2024-05-22T18:02:20.122-0700	INFO	cmd/server.go:97	started listening	{"addr": "127.0.0.1:7890"}

In non dev mode:

{"level":"info","ts":1716426314.946205,"caller":"cmd/server.go:97","msg":"started listening","addr":"127.0.0.1:7890"}

Rename GetDefaultConfigHome -> GetUserConfigHome
- This makes it clear the directory is for user configuration and not configuration that should be stored in project/repository configuration.

Related to #574

To support collecting implicit feedback and retraining an AI we need to create machine readable logs that contain the actual command executed. The design is described in stateful#574. With this change and ai logs enabled here is what the logs look like. On the console a sample log message looks like the following 1.716425780157274e+09 info runner/service.go:233 received initial request {"_id": "01HYHF5TXWTPV0ZGSQP9WKMZP9", "req": "{\"commands\":[\"ls\"]}"} In the JSON log we get a log message like the following {"severity":"info","time":1716425780.157274,"caller":"runner/service.go:233","function":"github.com/stateful/runme/v3/internal/runner.(*runnerService).Execute","message":"received initial request","_id":"01HYHF5TXWTPV0ZGSQP9WKMZP9","req":"{\"commands\":[\"ls\"]}"} Related to stateful#574

jlewi · 2024-05-23T01:36:55Z

@sourishkrout This is ready for you.

sourishkrout

This makes sense 👍; I've added some comments I'd like to address before merging.
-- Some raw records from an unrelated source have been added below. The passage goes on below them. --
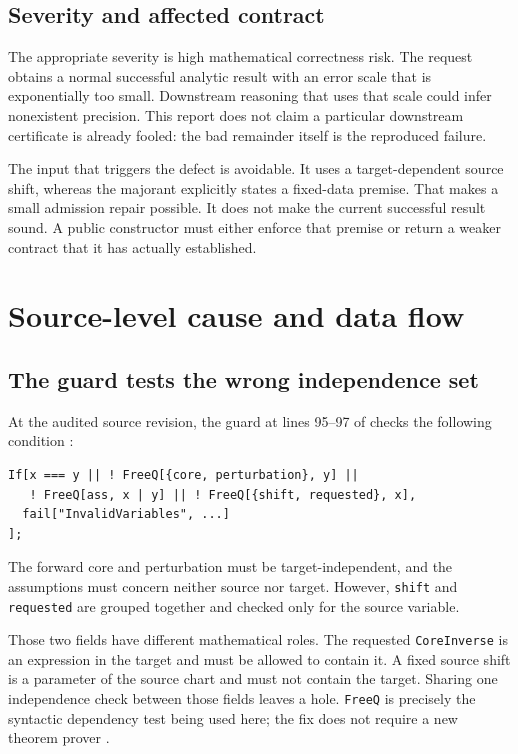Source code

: \documentclass[11pt,letterpaper]{article}
\newcommand{\code}[1]{\texttt{#1}}
\newcommand{\source}[1]{\path{#1}}
\begin{document}
\subsection{Severity and affected contract}
The appropriate severity is high mathematical correctness risk. The request obtains a normal successful analytic result with an error scale that is exponentially too small. Downstream reasoning that uses that scale could infer nonexistent precision. This report does not claim a particular downstream certificate is already fooled: the bad remainder itself is the reproduced failure.

The input that triggers the defect is avoidable. It uses a target-dependent source shift, whereas the majorant explicitly states a fixed-data premise. That makes a small admission repair possible. It does not make the current successful result sound. A public constructor must either enforce that premise or return a weaker contract that it has actually established.

\section{Source-level cause and data flow}
\subsection{The guard tests the wrong independence set}
At the audited source revision, the guard at lines 95--97 of \source{ExponentialCorePerturbation.wl} checks the following condition \cite{expcore}:
\begin{lstlisting}
If[x === y || ! FreeQ[{core, perturbation}, y] ||
   ! FreeQ[ass, x | y] || ! FreeQ[{shift, requested}, x],
  fail["InvalidVariables", ...]
];
\end{lstlisting}
The forward core and perturbation must be target-independent, and the assumptions must concern neither source nor target. However, \code{shift} and \code{requested} are grouped together and checked only for the source variable.

Those two fields have different mathematical roles. The requested \code{CoreInverse} is an expression in the target and must be allowed to contain it. A fixed source shift is a parameter of the source chart and must not contain the target. Sharing one independence check between those fields leaves a hole. \code{FreeQ} is precisely the syntactic dependency test being used here; the fix does not require a new theorem prover \cite{freeq}.
\end{document}
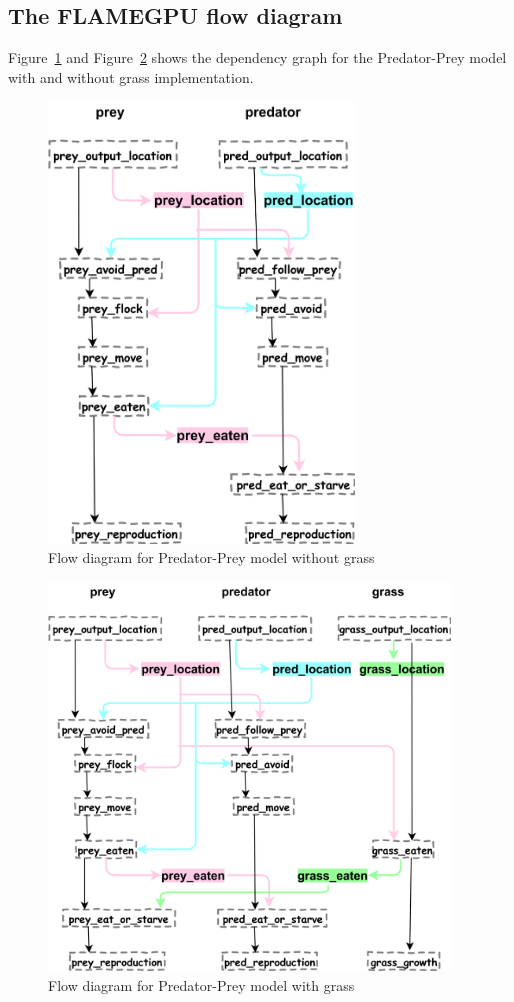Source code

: \subsection{The FLAMEGPU flow diagram}
Figure~\ref{fig:flowdiagram1} and Figure~\ref{fig:flowdiagram2} shows the dependency graph for the Predator-Prey model with and without grass implementation.

\begin{figure}[h]
    \centering
    \includegraphics[width=3.2in]{prey_pred}
    \caption{Flow diagram for Predator-Prey model without grass}
    \label{fig:flowdiagram1}
\end{figure}

\begin{figure}[h]
    \centering
    \includegraphics[width=4.2in]{prey_pred_grass}
    \caption{Flow diagram for Predator-Prey model with grass}
    \label{fig:flowdiagram2}
\end{figure}

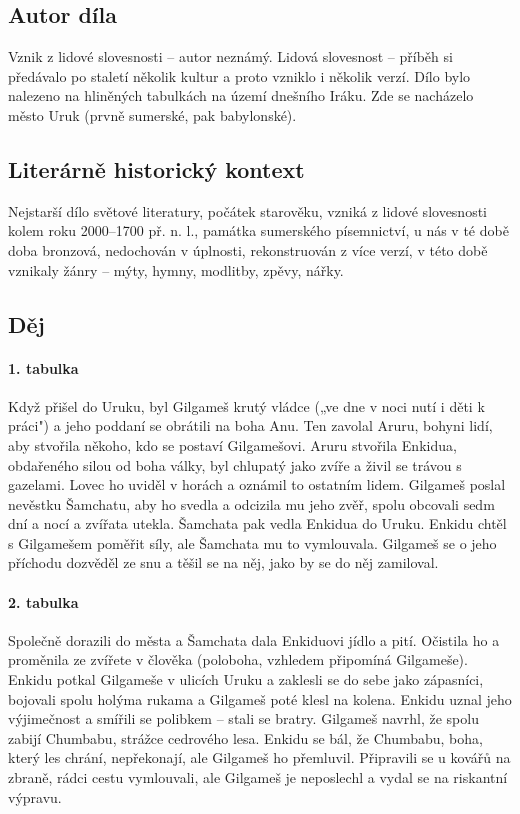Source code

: \documentclass[12pt, a4paper]{article}
\begin{document}
\subsection*{Autor díla}
Vznik z lidové slovesnosti -- autor neznámý. Lidová slovesnost -- příběh si předávalo po staletí několik kultur a proto vzniklo i několik verzí. Dílo bylo nalezeno na hliněných tabulkách na území dnešního Iráku. Zde se nacházelo město Uruk (prvně sumerské, pak babylonské).

\subsection*{Literárně historický kontext}
Nejstarší dílo světové literatury, počátek starověku, vzniká z lidové slovesnosti kolem roku 2000--1700 př. n. l., památka sumerského písemnictví, u nás v té době doba bronzová, nedochován v úplnosti, rekonstruován z více verzí, v této době vznikaly žánry -- mýty, hymny, modlitby, zpěvy, nářky.

{\color{subsectioncolor}\hrulefill}
\subsection*{\color{subsectioncolor}Děj}
\paragraph{1. tabulka}
Když přišel do Uruku, byl Gilgameš krutý vládce („ve dne v noci nutí i děti k práci") a jeho poddaní se obrátili na boha Anu. Ten zavolal Aruru, bohyni lidí, aby stvořila někoho, kdo se postaví Gilgamešovi. Aruru stvořila Enkidua, obdařeného silou od boha války, byl chlupatý jako zvíře a živil se trávou s gazelami. Lovec ho uviděl v horách a oznámil to ostatním lidem. Gilgameš poslal nevěstku Šamchatu, aby ho svedla a odcizila mu jeho zvěř, spolu obcovali sedm dní a nocí a zvířata utekla. Šamchata pak vedla Enkidua do Uruku. Enkidu chtěl s Gilgamešem poměřit síly, ale Šamchata mu to vymlouvala. Gilgameš se o jeho příchodu dozvěděl ze snu a těšil se na něj, jako by se do něj zamiloval.

\paragraph{2. tabulka}
Společně dorazili do města a Šamchata dala Enkiduovi jídlo a pití. Očistila ho a proměnila ze zvířete v člověka (poloboha, vzhledem připomíná Gilgameše). Enkidu potkal Gilgameše v ulicích Uruku a zaklesli se do sebe jako zápasníci, bojovali spolu holýma rukama a Gilgameš poté klesl na kolena. Enkidu uznal jeho výjimečnost a smířili se polibkem -- stali se bratry. Gilgameš navrhl, že spolu zabijí Chumbabu, strážce cedrového lesa. Enkidu se bál, že Chumbabu, boha, který les chrání, nepřekonají, ale Gilgameš ho přemluvil. Připravili se u kovářů na zbraně, rádci cestu vymlouvali, ale Gilgameš je neposlechl a vydal se na riskantní výpravu.
\end{document}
sourishkrout · 2024-05-23T15:42:18Z

internal/cmd/server.go

 	cmd.Flags().StringVar(&tlsDir, "tls", defaultTLSDir, "Directory in which to generate TLS certificates & use for all incoming and outgoing messages")
-
+	cmd.Flags().StringVar(&configDir, configDirF, GetDefaultConfigHome(), "If ai logs is enabled logs will be written to ${config-dir}/logs")


Any reason not to reuse fLogFilePath as base? The config home is a bit weird on darwin (and frankly, tentative). Also, as part of the beta commands (incomplete alpha) we are migrating config away from a central location to a runme.yaml that resides inside a project/repository.

So I think we can break this down into separate questions

What's the default location for logs? e.g. is it ${CONFIGDIR}/logs?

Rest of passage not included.